■ Work request
Narrow the data below down to the lines containing "definition".

■ Material supplied
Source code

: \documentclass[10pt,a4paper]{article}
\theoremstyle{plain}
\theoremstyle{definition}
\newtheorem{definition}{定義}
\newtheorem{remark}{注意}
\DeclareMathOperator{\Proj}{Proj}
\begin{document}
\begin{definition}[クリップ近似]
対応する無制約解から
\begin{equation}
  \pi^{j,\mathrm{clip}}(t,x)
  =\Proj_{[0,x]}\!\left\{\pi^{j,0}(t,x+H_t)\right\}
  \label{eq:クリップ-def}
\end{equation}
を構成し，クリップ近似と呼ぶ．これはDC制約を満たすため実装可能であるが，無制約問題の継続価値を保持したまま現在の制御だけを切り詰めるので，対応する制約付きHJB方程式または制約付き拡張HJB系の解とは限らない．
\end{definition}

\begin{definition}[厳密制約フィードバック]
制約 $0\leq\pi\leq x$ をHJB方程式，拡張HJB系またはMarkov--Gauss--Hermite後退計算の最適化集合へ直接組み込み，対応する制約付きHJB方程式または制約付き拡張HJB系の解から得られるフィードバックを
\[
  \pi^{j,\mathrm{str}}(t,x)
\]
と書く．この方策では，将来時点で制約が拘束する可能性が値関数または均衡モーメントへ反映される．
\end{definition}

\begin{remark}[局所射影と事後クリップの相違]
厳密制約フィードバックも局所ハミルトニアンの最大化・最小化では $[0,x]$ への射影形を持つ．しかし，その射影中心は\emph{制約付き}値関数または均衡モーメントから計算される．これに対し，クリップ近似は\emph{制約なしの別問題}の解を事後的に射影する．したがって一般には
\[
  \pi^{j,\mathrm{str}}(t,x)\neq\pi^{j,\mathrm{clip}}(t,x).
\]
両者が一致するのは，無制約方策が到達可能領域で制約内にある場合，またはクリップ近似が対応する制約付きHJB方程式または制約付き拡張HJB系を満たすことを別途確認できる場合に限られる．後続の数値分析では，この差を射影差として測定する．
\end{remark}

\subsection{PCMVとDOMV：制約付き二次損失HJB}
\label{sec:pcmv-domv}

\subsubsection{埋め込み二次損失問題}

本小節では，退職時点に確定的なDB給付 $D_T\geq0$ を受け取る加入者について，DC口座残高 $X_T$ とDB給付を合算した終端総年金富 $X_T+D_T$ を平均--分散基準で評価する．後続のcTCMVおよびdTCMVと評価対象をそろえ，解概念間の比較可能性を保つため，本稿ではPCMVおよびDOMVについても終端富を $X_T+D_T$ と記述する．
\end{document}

* * *

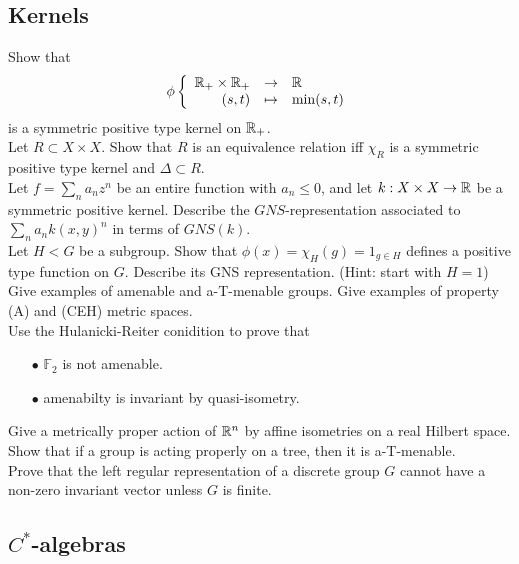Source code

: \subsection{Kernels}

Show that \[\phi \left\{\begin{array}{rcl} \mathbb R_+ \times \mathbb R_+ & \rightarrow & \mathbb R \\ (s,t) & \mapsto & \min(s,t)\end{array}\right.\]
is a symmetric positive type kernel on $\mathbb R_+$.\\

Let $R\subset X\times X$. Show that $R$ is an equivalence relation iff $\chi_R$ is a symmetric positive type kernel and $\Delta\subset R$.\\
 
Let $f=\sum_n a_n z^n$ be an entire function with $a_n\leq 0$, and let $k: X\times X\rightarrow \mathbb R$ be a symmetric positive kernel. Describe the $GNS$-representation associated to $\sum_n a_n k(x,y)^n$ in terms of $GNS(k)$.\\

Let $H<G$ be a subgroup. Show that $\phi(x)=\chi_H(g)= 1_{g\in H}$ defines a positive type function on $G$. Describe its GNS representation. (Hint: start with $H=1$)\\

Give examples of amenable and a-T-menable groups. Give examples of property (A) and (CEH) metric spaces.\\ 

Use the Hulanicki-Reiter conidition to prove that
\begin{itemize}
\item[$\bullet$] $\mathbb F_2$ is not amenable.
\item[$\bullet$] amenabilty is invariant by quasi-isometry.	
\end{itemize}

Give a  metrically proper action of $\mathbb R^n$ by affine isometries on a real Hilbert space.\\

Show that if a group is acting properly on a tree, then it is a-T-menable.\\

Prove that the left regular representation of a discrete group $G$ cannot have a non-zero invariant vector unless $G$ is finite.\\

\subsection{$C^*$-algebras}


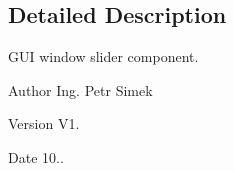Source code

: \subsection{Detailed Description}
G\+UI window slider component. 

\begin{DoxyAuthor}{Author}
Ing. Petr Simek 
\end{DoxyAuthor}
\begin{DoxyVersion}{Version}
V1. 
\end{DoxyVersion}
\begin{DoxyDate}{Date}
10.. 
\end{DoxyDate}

--

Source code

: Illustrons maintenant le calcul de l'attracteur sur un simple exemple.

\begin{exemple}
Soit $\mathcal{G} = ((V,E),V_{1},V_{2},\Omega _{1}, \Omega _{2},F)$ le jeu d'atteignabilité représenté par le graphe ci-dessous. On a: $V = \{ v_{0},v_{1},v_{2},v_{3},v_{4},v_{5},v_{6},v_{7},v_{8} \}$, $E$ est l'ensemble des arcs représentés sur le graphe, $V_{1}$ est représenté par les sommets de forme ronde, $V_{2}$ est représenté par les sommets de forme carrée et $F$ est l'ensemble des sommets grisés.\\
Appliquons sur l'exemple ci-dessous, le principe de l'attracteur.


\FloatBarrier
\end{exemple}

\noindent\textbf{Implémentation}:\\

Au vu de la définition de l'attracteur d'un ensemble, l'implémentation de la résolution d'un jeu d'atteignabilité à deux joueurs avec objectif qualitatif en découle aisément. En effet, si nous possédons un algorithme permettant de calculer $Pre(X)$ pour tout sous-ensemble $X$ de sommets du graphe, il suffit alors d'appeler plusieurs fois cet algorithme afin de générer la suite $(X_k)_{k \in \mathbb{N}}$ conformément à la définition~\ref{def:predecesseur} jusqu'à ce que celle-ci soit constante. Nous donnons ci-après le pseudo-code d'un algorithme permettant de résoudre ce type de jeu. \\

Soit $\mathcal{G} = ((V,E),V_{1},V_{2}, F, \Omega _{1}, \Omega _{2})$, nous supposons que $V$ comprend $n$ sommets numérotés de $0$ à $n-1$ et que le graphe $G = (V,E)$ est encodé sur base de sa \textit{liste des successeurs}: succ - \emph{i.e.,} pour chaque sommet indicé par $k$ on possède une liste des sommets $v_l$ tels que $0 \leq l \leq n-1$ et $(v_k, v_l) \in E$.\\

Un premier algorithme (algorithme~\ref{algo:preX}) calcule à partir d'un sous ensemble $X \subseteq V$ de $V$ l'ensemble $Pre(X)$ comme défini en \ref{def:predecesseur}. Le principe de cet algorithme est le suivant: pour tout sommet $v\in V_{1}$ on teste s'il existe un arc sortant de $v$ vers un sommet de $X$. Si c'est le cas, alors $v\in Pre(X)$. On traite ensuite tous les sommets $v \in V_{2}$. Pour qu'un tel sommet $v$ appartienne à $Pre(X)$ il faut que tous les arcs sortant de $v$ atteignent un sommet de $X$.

■ Your solution
\theoremstyle{definition}
\newtheorem{definition}{定義}
\begin{definition}[クリップ近似]
\end{definition}
\begin{definition}[厳密制約フィードバック]
\end{definition}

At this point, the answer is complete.